● Problem
Return, word for word, only the lines of the data below that lie between the line with "Example for testing" and the line with "## references", those two lines included.

● Study material
----------------

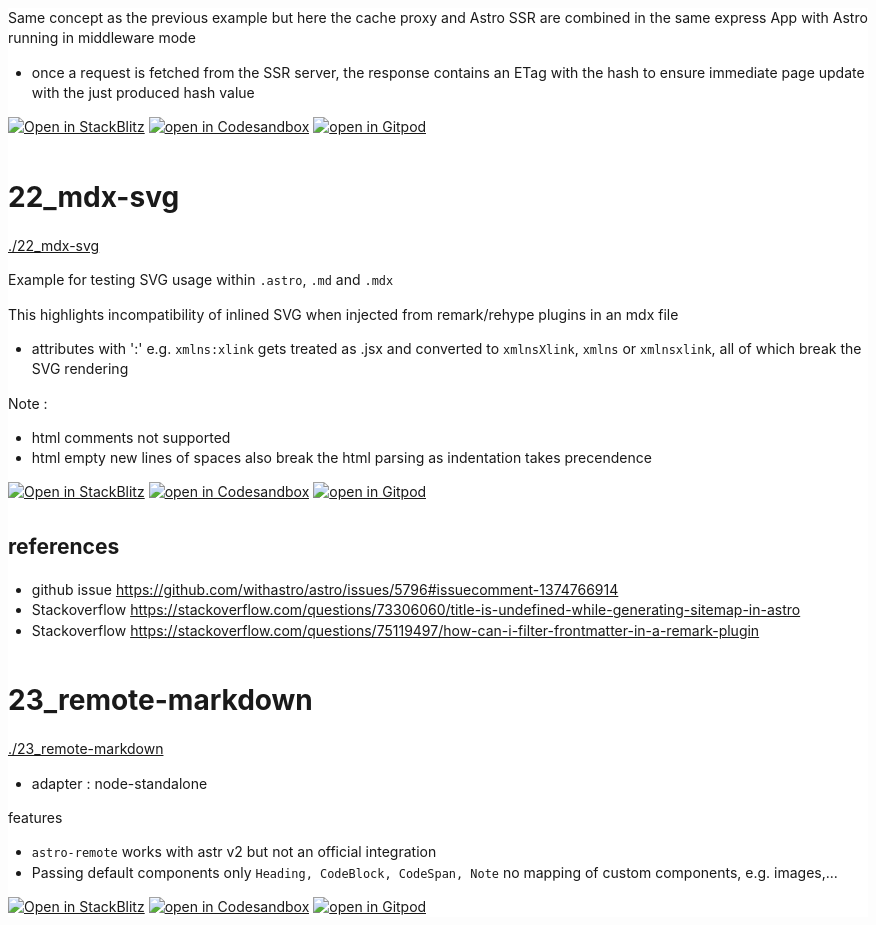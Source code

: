 Same concept as the previous example but here the cache proxy and Astro SSR are combined in the same express App with Astro running in middleware mode

* once a request is fetched from the SSR server, the response contains an ETag with the hash to ensure immediate page update with the just produced hash value

[![Open in StackBlitz](https://developer.stackblitz.com/img/open_in_stackblitz.svg)](https://stackblitz.com/github/MicroWebStacks/astro-examples/tree/main/21_ssr-cache-middleware)
[![open in Codesandbox](./media/codesandbox.svg)](https://codesandbox.io/s/github/MicroWebStacks/astro-examples/tree/main/21_ssr-cache-middleware)
[![open in Gitpod](./media/gitpod.svg)](https://gitpod.io/?on=gitpod#https://github.com/MicroWebStacks/astro-examples/tree/main/21_ssr-cache-middleware)

# 22_mdx-svg
[./22_mdx-svg](./22_mdx-svg)

Example for testing SVG usage within `.astro`, `.md` and `.mdx`

This highlights incompatibility of inlined SVG when injected from remark/rehype plugins in an mdx file
* attributes with ':' e.g. `xmlns:xlink` gets treated as .jsx and converted to `xmlnsXlink`, `xmlns` or `xmlnsxlink`, all of which break the SVG rendering

Note :
* html comments not supported
* html empty new lines of spaces also break the html parsing as indentation takes precendence

[![Open in StackBlitz](https://developer.stackblitz.com/img/open_in_stackblitz.svg)](https://stackblitz.com/github/MicroWebStacks/astro-examples/tree/main/22_mdx-svg)
[![open in Codesandbox](./media/codesandbox.svg)](https://codesandbox.io/s/github/MicroWebStacks/astro-examples/tree/main/22_mdx-svg)
[![open in Gitpod](./media/gitpod.svg)](https://gitpod.io/?on=gitpod#https://github.com/MicroWebStacks/astro-examples/tree/main/22_mdx-svg)

## references
* github issue https://github.com/withastro/astro/issues/5796#issuecomment-1374766914
* Stackoverflow https://stackoverflow.com/questions/73306060/title-is-undefined-while-generating-sitemap-in-astro
* Stackoverflow https://stackoverflow.com/questions/75119497/how-can-i-filter-frontmatter-in-a-remark-plugin

# 23_remote-markdown
[./23_remote-markdown](./23_remote-markdown)

* adapter : node-standalone

features
* `astro-remote` works with astr v2 but not an official integration
* Passing default components only `Heading, CodeBlock, CodeSpan, Note` no mapping of custom components, e.g. images,...

[![Open in StackBlitz](https://developer.stackblitz.com/img/open_in_stackblitz.svg)](https://stackblitz.com/github/MicroWebStacks/astro-examples/tree/main/23_remote-markdown)
[![open in Codesandbox](./media/codesandbox.svg)](https://codesandbox.io/s/github/MicroWebStacks/astro-examples/tree/main/23_remote-markdown)
[![open in Gitpod](./media/gitpod.svg)](https://gitpod.io/?on=gitpod#https://github.com/MicroWebStacks/astro-examples/tree/main/23_remote-markdown)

----------------

● Answer box
Example for testing SVG usage within `.astro`, `.md` and `.mdx`

This highlights incompatibility of inlined SVG when injected from remark/rehype plugins in an mdx file
* attributes with ':' e.g. `xmlns:xlink` gets treated as .jsx and converted to `xmlnsXlink`, `xmlns` or `xmlnsxlink`, all of which break the SVG rendering

Note :
* html comments not supported
* html empty new lines of spaces also break the html parsing as indentation takes precendence

[![Open in StackBlitz](https://developer.stackblitz.com/img/open_in_stackblitz.svg)](https://stackblitz.com/github/MicroWebStacks/astro-examples/tree/main/22_mdx-svg)
[![open in Codesandbox](./media/codesandbox.svg)](https://codesandbox.io/s/github/MicroWebStacks/astro-examples/tree/main/22_mdx-svg)
[![open in Gitpod](./media/gitpod.svg)](https://gitpod.io/?on=gitpod#https://github.com/MicroWebStacks/astro-examples/tree/main/22_mdx-svg)

## references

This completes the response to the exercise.